● DATA LISTING:
━━━

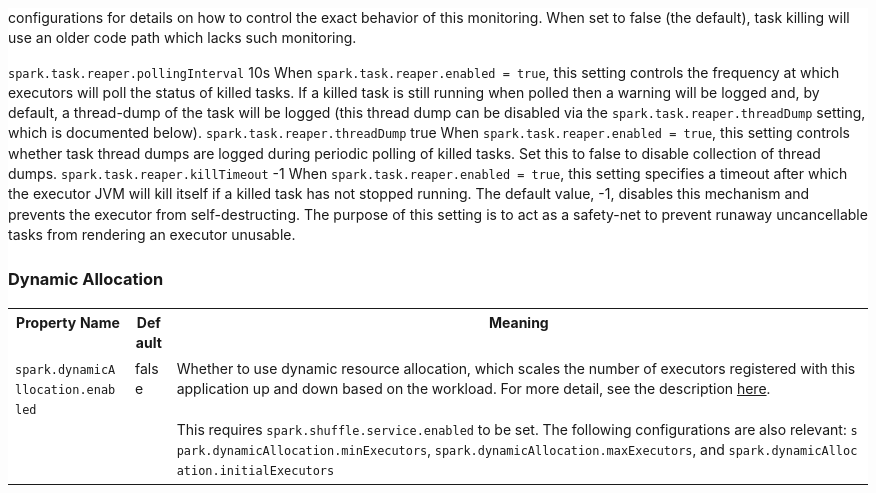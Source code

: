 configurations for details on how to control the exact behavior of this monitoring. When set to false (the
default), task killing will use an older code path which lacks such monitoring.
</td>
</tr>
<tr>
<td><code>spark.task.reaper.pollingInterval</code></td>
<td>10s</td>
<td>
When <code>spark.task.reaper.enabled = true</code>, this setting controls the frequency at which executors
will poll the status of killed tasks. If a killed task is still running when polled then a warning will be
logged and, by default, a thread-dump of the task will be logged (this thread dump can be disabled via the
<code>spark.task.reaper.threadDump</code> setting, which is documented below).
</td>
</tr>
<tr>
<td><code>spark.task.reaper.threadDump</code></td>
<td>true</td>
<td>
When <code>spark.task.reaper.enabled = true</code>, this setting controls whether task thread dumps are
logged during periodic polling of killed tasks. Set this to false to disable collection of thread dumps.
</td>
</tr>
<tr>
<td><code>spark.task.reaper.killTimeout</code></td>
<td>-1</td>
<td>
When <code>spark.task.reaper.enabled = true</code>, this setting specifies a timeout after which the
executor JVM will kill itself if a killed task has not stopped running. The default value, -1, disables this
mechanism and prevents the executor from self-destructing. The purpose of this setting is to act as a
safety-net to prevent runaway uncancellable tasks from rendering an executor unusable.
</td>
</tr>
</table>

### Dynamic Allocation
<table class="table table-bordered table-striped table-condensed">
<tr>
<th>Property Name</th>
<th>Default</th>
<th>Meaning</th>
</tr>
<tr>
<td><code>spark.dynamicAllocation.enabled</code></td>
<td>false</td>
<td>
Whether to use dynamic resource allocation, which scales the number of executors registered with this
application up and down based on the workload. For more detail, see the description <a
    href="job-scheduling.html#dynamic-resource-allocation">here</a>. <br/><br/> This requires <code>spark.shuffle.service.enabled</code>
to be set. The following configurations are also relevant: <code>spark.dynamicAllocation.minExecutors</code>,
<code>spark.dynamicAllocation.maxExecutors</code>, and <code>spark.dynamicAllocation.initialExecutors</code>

━━━

● WORK ITEM:
Lines from the entries that contain the string "reaper" must be found and copied.

● EXPECTED ANSWER:
<td><code>spark.task.reaper.pollingInterval</code></td>
When <code>spark.task.reaper.enabled = true</code>, this setting controls the frequency at which executors
<code>spark.task.reaper.threadDump</code> setting, which is documented below).
<td><code>spark.task.reaper.threadDump</code></td>
When <code>spark.task.reaper.enabled = true</code>, this setting controls whether task thread dumps are
<td><code>spark.task.reaper.killTimeout</code></td>
When <code>spark.task.reaper.enabled = true</code>, this setting specifies a timeout after which the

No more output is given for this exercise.